I was tweeting with fellow blogger Mara Eastern, who commented on the grimness that can be job-hunting, and I was inspired to write about it. It can be soul-crushing to keep getting rejections, to knock on a door only to have someone peer out at you and then slam the door in your face, kicking it shut for good measure.
And it is painful.
You feel that pain as though you are the kicked door, for me it was a bit of sadness located somewhere at the base of my throat. Maybe you kick the door back, spiteful, before turning and slouching away. On to the next identical door, one in a long long line of doors. This is what I did for several months during the slow-hunt, when I was with the first work-training agency.
Still, you want a job, or you need it. Sometimes both. At some point you go from the job to a job, differentiating from This One Really Cool Job to This One Pays Money. So, you keep on. As people have told me, more than once, you keep on keepin’ on. If those doors close, kick in a window.*
Eventually, I moved to a different work-training place. I started applying to agencies. I reasoned that I’d at least be on their books, and maybe they’d call me if something matching my skill set came up. Also, with this place, I estimate that I sent out over a hundred applications in about a month – we’re allowing for all the days I wasn’t there in person, because I had an interview. A rough estimate tells me that those hundred-plus applications brought me a dozen interviews. Several of those were with recruitment agencies – in fact my current work placement came about through a recruitment agency.
Clearly, this is a numbers game.
If you send out lots of applications, you are bound to get calls. Calls lead to interviews. This was a thing I knew in the back of my mind, but only really put into practice with the second work-training place. The first one, while nice, was a bit lax – there were no compulsory attendance days, or job logs. One memorable week, I had four interviews. I was (almost) literally running around the city, getting buses and declaring Google Maps a liar. Twice, I came thisclose to employment, only to have it slip through my fingers. I clung so hard, and they still slipped away. I think that’s the most hurtful of the lot.

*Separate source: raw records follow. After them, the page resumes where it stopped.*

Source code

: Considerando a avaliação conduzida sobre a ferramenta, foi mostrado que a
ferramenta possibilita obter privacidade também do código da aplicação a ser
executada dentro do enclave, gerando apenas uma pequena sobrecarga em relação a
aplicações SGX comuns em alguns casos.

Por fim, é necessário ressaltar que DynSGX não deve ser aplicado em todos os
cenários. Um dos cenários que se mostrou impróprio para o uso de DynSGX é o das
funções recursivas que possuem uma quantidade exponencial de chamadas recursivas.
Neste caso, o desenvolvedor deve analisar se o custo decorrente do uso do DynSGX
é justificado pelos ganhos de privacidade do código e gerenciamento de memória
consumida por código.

I suggest creating a spreadsheet, or table on Word. Use this as a daily template, fill it in with every job you apply for. It does help you keep track, and it also has the advantage of being a satisfying thing: imagine you have a table with a couple dozen blank lines. Now imagine you have those dozen lines filled in with names and companies.
Also, I recommend widening your search. Don’t just cling to the same things. It’s tempting (and comforting) to cling, but my first job – my current one – is in something I hadn’t considered working before. Broaden your horizons. You never know what will happen. Temping is your friend: I hear good things about how it’s a good way to get your foot in the employment door**.
Rejections suck, but I do think over time you become desensitized. For me, it went from hurty-sadness to OK, goodbye, delete. Boom. Easy. I don’t think it’s ever personal; they simply want more experience. You mightn’t be able to give them your awesomeness, but that means you take your awesome self elsewhere to someone who does want to take you on. Remember that they’re not rejecting you as a person, but you as a work-inexperienced soul. While you lose out on the experience and money the job could have given you, they lose out on whatever else you might have brought to the table.
Lastly, try not to put too much pressure upon yourself. That makes it worse – I know that when I was at my most stressed, I got sloppy. I’d get super-fussy, checking and double-checking that I had the correct cover letter and CV in place. It slowed me down, made me inefficient. You don’t want to be so rushed on quantity that you forget to attach important details.
Breathe. And again. Step away from your computer, have a drink, or do a quick dance routine. Clear the cobwebs every so often, and keep positive.
It will happen. Honest.
*don’t actually do this, I don’t want you to be in trouble for property damage/injured.
**if you do jam your foot in the door, wear solid boots. No flimsy shoes.